> **What to work on**: Copy every line below that has the word "产品信息管理" in it.

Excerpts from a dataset
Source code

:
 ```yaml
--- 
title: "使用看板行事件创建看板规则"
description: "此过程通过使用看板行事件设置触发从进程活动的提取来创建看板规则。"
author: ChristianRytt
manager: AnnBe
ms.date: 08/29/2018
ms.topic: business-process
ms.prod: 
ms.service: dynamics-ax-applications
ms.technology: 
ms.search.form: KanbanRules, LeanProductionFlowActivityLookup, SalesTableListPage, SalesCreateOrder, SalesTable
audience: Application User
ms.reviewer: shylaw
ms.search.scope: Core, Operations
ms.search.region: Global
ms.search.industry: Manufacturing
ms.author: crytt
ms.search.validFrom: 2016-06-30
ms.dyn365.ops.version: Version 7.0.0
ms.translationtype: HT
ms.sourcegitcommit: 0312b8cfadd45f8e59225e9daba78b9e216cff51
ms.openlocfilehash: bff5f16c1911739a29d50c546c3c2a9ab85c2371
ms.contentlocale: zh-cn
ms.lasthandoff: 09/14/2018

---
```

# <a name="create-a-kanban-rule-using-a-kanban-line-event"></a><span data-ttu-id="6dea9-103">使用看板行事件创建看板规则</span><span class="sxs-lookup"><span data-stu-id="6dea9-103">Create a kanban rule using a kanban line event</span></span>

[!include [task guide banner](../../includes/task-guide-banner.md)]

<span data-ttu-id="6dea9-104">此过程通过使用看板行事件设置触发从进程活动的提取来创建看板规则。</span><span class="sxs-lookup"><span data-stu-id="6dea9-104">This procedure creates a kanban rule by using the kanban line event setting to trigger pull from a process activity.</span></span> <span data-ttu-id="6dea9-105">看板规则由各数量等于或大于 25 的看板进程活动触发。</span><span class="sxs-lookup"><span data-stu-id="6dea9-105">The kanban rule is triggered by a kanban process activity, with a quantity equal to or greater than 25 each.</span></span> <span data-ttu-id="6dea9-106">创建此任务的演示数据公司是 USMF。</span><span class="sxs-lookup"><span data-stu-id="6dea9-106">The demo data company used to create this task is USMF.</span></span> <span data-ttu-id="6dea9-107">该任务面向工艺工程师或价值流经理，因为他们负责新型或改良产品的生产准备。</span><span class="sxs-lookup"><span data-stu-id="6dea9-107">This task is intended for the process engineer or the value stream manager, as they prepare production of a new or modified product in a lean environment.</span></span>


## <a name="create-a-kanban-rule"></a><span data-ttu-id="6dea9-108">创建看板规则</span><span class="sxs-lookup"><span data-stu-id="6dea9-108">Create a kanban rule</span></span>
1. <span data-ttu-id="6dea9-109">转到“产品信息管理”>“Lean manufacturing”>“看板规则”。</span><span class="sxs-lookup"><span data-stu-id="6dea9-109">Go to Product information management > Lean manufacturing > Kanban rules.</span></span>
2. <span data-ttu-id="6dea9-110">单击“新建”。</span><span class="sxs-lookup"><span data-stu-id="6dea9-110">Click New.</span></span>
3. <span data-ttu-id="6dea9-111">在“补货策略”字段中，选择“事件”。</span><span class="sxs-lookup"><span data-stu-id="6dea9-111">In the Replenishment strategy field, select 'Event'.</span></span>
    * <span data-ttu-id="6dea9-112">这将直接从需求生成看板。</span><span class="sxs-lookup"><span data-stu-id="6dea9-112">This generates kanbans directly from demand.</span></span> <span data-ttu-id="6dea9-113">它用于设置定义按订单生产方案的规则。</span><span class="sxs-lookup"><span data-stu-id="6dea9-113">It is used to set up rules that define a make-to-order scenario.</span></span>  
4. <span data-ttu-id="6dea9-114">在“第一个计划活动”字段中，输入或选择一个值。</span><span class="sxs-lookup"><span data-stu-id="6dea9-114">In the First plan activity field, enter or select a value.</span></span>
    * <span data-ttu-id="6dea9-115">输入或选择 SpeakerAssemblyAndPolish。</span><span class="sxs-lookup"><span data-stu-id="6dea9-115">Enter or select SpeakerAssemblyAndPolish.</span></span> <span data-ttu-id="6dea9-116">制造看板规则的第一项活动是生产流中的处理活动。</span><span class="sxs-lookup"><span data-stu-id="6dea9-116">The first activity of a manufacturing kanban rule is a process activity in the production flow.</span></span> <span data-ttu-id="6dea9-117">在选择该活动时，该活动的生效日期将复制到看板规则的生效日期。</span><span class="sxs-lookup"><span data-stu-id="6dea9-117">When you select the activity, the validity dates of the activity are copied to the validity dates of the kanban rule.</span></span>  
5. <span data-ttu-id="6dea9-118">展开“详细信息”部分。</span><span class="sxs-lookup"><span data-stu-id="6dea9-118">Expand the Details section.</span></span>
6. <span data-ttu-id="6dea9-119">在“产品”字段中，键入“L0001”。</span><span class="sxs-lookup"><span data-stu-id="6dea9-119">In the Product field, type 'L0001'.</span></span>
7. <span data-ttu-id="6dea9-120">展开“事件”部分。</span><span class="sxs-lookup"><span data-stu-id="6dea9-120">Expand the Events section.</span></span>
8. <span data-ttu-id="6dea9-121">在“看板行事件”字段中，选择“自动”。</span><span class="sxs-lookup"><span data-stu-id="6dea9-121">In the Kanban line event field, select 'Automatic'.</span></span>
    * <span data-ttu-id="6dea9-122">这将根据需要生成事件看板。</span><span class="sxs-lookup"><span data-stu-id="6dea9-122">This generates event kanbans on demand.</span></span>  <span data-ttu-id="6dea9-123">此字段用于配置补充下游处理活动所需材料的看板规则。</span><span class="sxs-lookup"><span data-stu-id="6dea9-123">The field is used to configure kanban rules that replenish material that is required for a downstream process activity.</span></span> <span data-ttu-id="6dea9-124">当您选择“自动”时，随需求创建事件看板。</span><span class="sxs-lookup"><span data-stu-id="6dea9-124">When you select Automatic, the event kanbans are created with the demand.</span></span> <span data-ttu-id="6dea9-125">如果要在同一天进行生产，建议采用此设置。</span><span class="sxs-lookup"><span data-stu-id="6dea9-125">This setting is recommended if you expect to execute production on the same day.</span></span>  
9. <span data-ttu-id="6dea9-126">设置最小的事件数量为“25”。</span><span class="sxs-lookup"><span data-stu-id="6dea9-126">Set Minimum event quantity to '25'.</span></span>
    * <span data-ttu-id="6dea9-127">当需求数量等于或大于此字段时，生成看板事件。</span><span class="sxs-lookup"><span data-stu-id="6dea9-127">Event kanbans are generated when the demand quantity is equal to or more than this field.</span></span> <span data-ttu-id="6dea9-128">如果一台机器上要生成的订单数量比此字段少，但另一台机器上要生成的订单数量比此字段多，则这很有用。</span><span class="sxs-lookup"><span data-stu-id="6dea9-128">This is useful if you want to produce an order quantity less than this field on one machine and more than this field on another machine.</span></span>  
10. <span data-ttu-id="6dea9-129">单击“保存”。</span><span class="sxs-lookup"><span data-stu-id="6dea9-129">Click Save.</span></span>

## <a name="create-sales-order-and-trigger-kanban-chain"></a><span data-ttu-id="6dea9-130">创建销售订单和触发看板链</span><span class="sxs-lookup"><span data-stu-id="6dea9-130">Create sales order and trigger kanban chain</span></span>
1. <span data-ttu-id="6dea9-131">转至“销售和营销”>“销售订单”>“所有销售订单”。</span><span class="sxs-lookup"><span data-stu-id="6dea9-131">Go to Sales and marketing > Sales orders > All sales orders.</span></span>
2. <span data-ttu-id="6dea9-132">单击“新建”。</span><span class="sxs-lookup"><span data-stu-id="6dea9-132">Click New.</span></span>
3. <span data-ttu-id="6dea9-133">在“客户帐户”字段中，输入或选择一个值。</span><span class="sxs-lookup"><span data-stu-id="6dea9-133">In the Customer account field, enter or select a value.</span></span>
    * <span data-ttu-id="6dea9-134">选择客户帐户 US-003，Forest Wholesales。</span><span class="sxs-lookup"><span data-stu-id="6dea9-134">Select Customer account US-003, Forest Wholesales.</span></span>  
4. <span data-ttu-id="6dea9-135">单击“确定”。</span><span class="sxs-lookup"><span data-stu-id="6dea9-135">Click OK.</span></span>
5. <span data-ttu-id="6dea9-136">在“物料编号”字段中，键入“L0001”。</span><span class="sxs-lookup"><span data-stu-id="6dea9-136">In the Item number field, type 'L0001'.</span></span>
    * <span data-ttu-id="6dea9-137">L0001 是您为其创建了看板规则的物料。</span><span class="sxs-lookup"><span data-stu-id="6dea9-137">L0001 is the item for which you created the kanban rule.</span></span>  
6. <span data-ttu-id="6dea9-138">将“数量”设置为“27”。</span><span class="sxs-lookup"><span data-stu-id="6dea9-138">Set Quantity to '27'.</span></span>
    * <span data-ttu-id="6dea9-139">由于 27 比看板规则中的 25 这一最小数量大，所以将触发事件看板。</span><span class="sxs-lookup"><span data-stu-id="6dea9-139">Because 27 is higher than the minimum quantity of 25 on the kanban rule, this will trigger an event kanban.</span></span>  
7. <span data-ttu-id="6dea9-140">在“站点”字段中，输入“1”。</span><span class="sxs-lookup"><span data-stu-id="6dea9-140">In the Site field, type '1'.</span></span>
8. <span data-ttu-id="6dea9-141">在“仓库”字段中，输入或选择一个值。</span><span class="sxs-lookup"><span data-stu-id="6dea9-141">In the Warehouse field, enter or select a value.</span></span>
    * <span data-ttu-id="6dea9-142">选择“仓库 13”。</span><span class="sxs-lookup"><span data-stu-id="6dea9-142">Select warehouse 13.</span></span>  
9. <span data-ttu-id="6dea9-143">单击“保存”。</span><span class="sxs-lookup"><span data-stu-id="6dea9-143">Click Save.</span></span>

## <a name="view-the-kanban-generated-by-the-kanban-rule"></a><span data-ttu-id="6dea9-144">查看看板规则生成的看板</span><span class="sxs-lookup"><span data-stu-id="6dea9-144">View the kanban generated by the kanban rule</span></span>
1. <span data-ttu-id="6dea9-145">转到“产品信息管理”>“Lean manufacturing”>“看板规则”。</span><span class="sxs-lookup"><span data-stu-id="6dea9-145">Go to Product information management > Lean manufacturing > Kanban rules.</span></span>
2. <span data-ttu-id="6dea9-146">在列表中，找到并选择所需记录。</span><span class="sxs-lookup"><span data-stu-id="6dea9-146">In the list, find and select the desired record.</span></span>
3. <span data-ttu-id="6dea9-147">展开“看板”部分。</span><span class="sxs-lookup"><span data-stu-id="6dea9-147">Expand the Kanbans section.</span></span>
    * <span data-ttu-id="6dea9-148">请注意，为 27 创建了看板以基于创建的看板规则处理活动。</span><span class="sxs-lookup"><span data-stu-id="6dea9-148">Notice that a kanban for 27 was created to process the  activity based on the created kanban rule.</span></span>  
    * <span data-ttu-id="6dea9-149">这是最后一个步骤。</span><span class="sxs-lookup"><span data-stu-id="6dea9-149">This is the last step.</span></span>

> **Output of the exercise**:
1. <span data-ttu-id="6dea9-109">转到“产品信息管理”>“Lean manufacturing”>“看板规则”。</span><span class="sxs-lookup"><span data-stu-id="6dea9-109">Go to Product information management > Lean manufacturing > Kanban rules.</span></span>
1. <span data-ttu-id="6dea9-145">转到“产品信息管理”>“Lean manufacturing”>“看板规则”。</span><span class="sxs-lookup"><span data-stu-id="6dea9-145">Go to Product information management > Lean manufacturing > Kanban rules.</span></span>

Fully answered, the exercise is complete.